_Records shown:_
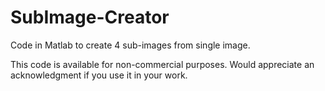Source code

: # SubImage-Creator
Code in Matlab to create 4 sub-images from single image.

This code is available for non-commercial purposes. Would appreciate an acknowledgment if you use it in your work.
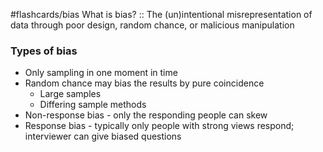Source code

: #flashcards/bias
What is bias? :: The (un)intentional misrepresentation of data through poor design, random chance, or malicious manipulation

### Types of bias
- Only sampling in one moment in time
- Random chance may bias the results by pure coincidence
	- Large samples
	- Differing sample methods
- Non-response bias - only the responding people can skew
- Response bias - typically only people with strong views respond; interviewer can give biased questions
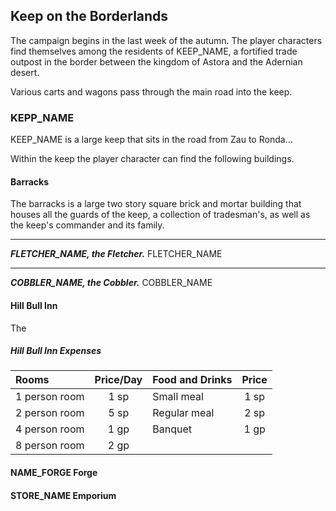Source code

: ## Keep on the Borderlands
The campaign begins in the last week of the autumn. The player characters find themselves among the residents of KEEP_NAME, a fortified trade outpost in the border between the kingdom of Astora and the Adernian desert.

Various carts and wagons pass through the main road into the keep.

### KEPP_NAME
KEEP_NAME is a large keep that sits in the road from Zau to Ronda...

Within the keep the player character can find the following buildings.

#### Barracks
The barracks is a large two story square brick and mortar building that houses all the guards of the keep, a collection of tradesman's, as well as the keep's commander and its family.
___
***FLETCHER_NAME, the Fletcher.***
FLETCHER_NAME
___
***COBBLER_NAME, the Cobbler.***
COBBLER_NAME

#### Hill Bull Inn
The

##### Hill Bull Inn Expenses
| Rooms         | Price/Day | Food and Drinks | Price |
|:--------------|:---------:|:----------------|:-----:|
| 1 person room |  1 sp     | Small meal      |  1 sp |
| 2 person room |  5 sp     | Regular meal    |  2 sp |
| 4 person room |  1 gp     | Banquet         |  1 gp |
| 8 person room |  2 gp     |                 |       |


#### NAME_FORGE Forge


#### STORE_NAME Emporium


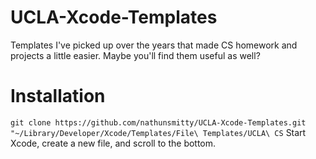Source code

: # UCLA-Xcode-Templates
Templates I've picked up over the years that made CS homework and projects a little easier. Maybe you'll find them useful as well?

# Installation
`git clone https://github.com/nathunsmitty/UCLA-Xcode-Templates.git "~/Library/Developer/Xcode/Templates/File\ Templates/UCLA\ CS`
Start Xcode, create a new file, and scroll to the bottom.
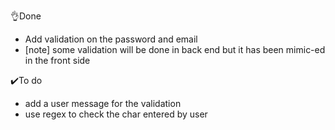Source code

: 👌Done 

- Add validation on the password and email 
- [note] some validation will be done in back end but it has been mimic-ed in the front side  

✔️To do 

- add a user message for the validation 
- use regex to check the char entered by user 

 

 

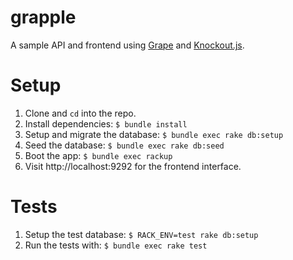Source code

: grapple
=======

A sample API and frontend using [Grape](https://github.com/intridea/grape) and [Knockout.js](http://knockoutjs.com/).

# Setup

1. Clone and `cd` into the repo.
2. Install dependencies: `$ bundle install`
3. Setup and migrate the database: `$ bundle exec rake db:setup`
4. Seed the database: `$ bundle exec rake db:seed`
5. Boot the app: `$ bundle exec rackup`
6. Visit http://localhost:9292 for the frontend interface.

# Tests

1. Setup the test database: `$ RACK_ENV=test rake db:setup`
2. Run the tests with: `$ bundle exec rake test`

_Work instruction:_
Reproduce all of the entries exactly as they appear, though any picture they include must be omitted.

_Answer section:_
Source code

: # SubImage-Creator
Code in Matlab to create 4 sub-images from single image.

This code is available for non-commercial purposes. Would appreciate an acknowledgment if you use it in your work.
Source code

: #flashcards/bias
What is bias? :: The (un)intentional misrepresentation of data through poor design, random chance, or malicious manipulation

### Types of bias
- Only sampling in one moment in time
- Random chance may bias the results by pure coincidence
	- Large samples
	- Differing sample methods
- Non-response bias - only the responding people can skew
- Response bias - typically only people with strong views respond; interviewer can give biased questions
Source code

: ## Keep on the Borderlands
The campaign begins in the last week of the autumn. The player characters find themselves among the residents of KEEP_NAME, a fortified trade outpost in the border between the kingdom of Astora and the Adernian desert.

Various carts and wagons pass through the main road into the keep.

### KEPP_NAME
KEEP_NAME is a large keep that sits in the road from Zau to Ronda...

Within the keep the player character can find the following buildings.

#### Barracks
The barracks is a large two story square brick and mortar building that houses all the guards of the keep, a collection of tradesman's, as well as the keep's commander and its family.
___
***FLETCHER_NAME, the Fletcher.***
FLETCHER_NAME
___
***COBBLER_NAME, the Cobbler.***
COBBLER_NAME

#### Hill Bull Inn
The

##### Hill Bull Inn Expenses
| Rooms         | Price/Day | Food and Drinks | Price |
|:--------------|:---------:|:----------------|:-----:|
| 1 person room |  1 sp     | Small meal      |  1 sp |
| 2 person room |  5 sp     | Regular meal    |  2 sp |
| 4 person room |  1 gp     | Banquet         |  1 gp |
| 8 person room |  2 gp     |                 |       |


#### NAME_FORGE Forge


#### STORE_NAME Emporium


Source code

: # UCLA-Xcode-Templates
Templates I've picked up over the years that made CS homework and projects a little easier. Maybe you'll find them useful as well?

# Installation
`git clone https://github.com/nathunsmitty/UCLA-Xcode-Templates.git "~/Library/Developer/Xcode/Templates/File\ Templates/UCLA\ CS`
Start Xcode, create a new file, and scroll to the bottom.
Source code

: 👌Done 

- Add validation on the password and email 
- [note] some validation will be done in back end but it has been mimic-ed in the front side  

✔️To do 

- add a user message for the validation 
- use regex to check the char entered by user 

 

 

Source code

: grapple
=======

A sample API and frontend using [Grape](https://github.com/intridea/grape) and [Knockout.js](http://knockoutjs.com/).

# Setup

1. Clone and `cd` into the repo.
2. Install dependencies: `$ bundle install`
3. Setup and migrate the database: `$ bundle exec rake db:setup`
4. Seed the database: `$ bundle exec rake db:seed`
5. Boot the app: `$ bundle exec rackup`
6. Visit http://localhost:9292 for the frontend interface.

# Tests

1. Setup the test database: `$ RACK_ENV=test rake db:setup`
2. Run the tests with: `$ bundle exec rake test`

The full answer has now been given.